Ковчег для незваных
Шрифт:
Майор, против обыкновения, оказался на месте. Тут же находился и механик, на этот раз выбритый до синевы, в заношенной, но щегольской кожаной куртке, из-под которой виднелась новенькая гимнастерка с сержантскими треугольниками в голубых петлицах.
– Вот что, Самохин, - майор впервые окинул Федора оценивающе осмысленным взглядом, - поступаешь в распоряжение Лялина. С сегодняшнего дня каждое его слово для тебя - приказ. На объекте состояние боевой тревоги номер один. Ясно? Выполняйте.
По дороге механик морщился похмельно тяжелым лицом, говорил отрывисто, в сердцах:
–
– На нем не только в тыл врага, на нем дышать страшно, вот-вот развалится... Конашевич сумасшедший, вот и взлетает... Этот Конашевич и на швейной машине взлетит... Нашли дурака, вот и пользуются... Иди себе, солдат, не путайся под ногами, лучше выпей с Николой, больше пользы будет.
– Мне приказано, я и путаюсь, - обиделся Федор.
– Начальников много, а я один.
Механик повернулся к нему всем корпусом, виновато поморщился, сказал тихо, печально, назидательно:
– Человека с похмелья понимать надо, солдат, человек в это время не в себе находится, человек в это время в мятежных сферах витает, его дух разрушения жаждет... Чу!
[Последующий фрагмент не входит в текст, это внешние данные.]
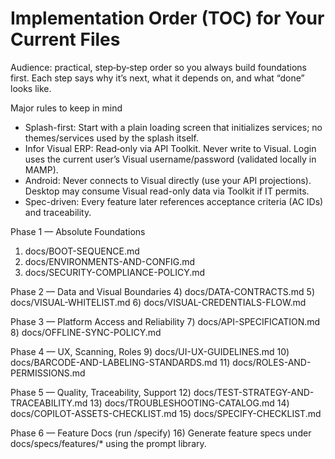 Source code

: # Implementation Order (TOC) for Your Current Files

Audience: practical, step‑by‑step order so you always build foundations first. Each step says why it’s next, what it depends on, and what “done” looks like.

Major rules to keep in mind
- Splash-first: Start with a plain loading screen that initializes services; no themes/services used by the splash itself.
- Infor Visual ERP: Read‑only via API Toolkit. Never write to Visual. Login uses the current user’s Visual username/password (validated locally in MAMP).
- Android: Never connects to Visual directly (use your API projections). Desktop may consume Visual read-only data via Toolkit if IT permits.
- Spec-driven: Every feature later references acceptance criteria (AC IDs) and traceability.

Phase 1 — Absolute Foundations
1) docs/BOOT-SEQUENCE.md
2) docs/ENVIRONMENTS-AND-CONFIG.md
3) docs/SECURITY-COMPLIANCE-POLICY.md

Phase 2 — Data and Visual Boundaries
4) docs/DATA-CONTRACTS.md
5) docs/VISUAL-WHITELIST.md
6) docs/VISUAL-CREDENTIALS-FLOW.md

Phase 3 — Platform Access and Reliability
7) docs/API-SPECIFICATION.md
8) docs/OFFLINE-SYNC-POLICY.md

Phase 4 — UX, Scanning, Roles
9) docs/UI-UX-GUIDELINES.md
10) docs/BARCODE-AND-LABELING-STANDARDS.md
11) docs/ROLES-AND-PERMISSIONS.md

Phase 5 — Quality, Traceability, Support
12) docs/TEST-STRATEGY-AND-TRACEABILITY.md
13) docs/TROUBLESHOOTING-CATALOG.md
14) docs/COPILOT-ASSETS-CHECKLIST.md
15) docs/SPECIFY-CHECKLIST.md

Phase 6 — Feature Docs (run /specify)
16) Generate feature specs under docs/specs/features/* using the prompt library.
– внезапно встрепенулся он: неподалеку, среди леса, возникло сбивчивое тарахтение мотора.
– Еще один гроб на колесах грядет, Конашевича на заклание тащат.
По дороге, ведущей из леса, вперевалку выкатилась знакомая Федору полуторка и вскоре заглохла перед крыльцом караулки. Тут же от машины отделился человек в коже с головы до ног и почти бегом направился к ним через поле.
– Леха!
– он еще издалека принялся размахивать летным шлемом над собой.
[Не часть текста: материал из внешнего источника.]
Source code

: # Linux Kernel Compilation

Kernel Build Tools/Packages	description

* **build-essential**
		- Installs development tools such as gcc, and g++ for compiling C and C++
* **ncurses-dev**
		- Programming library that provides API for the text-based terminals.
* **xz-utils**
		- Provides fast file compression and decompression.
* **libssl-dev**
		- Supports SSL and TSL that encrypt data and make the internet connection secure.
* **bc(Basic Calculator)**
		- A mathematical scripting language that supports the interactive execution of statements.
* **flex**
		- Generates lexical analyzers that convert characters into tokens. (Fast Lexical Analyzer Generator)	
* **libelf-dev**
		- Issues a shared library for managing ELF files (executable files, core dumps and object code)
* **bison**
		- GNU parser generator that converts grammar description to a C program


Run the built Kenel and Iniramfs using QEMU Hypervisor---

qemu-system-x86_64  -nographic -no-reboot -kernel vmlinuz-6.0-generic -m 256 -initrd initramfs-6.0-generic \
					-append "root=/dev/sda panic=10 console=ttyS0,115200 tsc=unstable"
– Не дрейфь, за счет фанеры взлетит, она легкая! Здорово, Леха!
Появление гостя преобразило механика: глаза его ожили, приобрели блеск, плечи выпрями-лись, на опавших щеках проступило нечто вроде румянца:
– У тебя, Вовчик, и без фанеры взлетит, здорово!
– Лялин бросился к нему навстречу, они обнялись и так, обнявшись, принялись неуклюже тискать друг друга.
– Прогреем разок-другой, захлопочет, как миленькая, не таких в чувство приводили.
– Давно мы с тобой не пили, Леха, - удовлетворенно похохатывал гость, - вернусь, напьемся - нальемся в драбадан!
– В доску!
– В лоск!
– В дымину!
– В стельку!
– В дрезину!
Они, видно, повторяли эту игру не в первый раз, в чем угадывался какой-то особый, понятный только им двоим смысл, отчего их разбирало еще большее веселье.
– В зеленого змия!
– В него, ползучего!
Потом они втроем сидели в караулке, коротая время за чайком, под который Конашевич щедро одаривал их своей смешливой говорливостью:
– В полку ребята писают под себя кипятком: новые машины пришли. Старье на турецкую границу отправляют. Может, наконец, воевать начнем, а то не война, а сплошные поддавки, только людей гробим. И каких людей! Кадровых ассов на удобрение переводим, сердце кровью обливается!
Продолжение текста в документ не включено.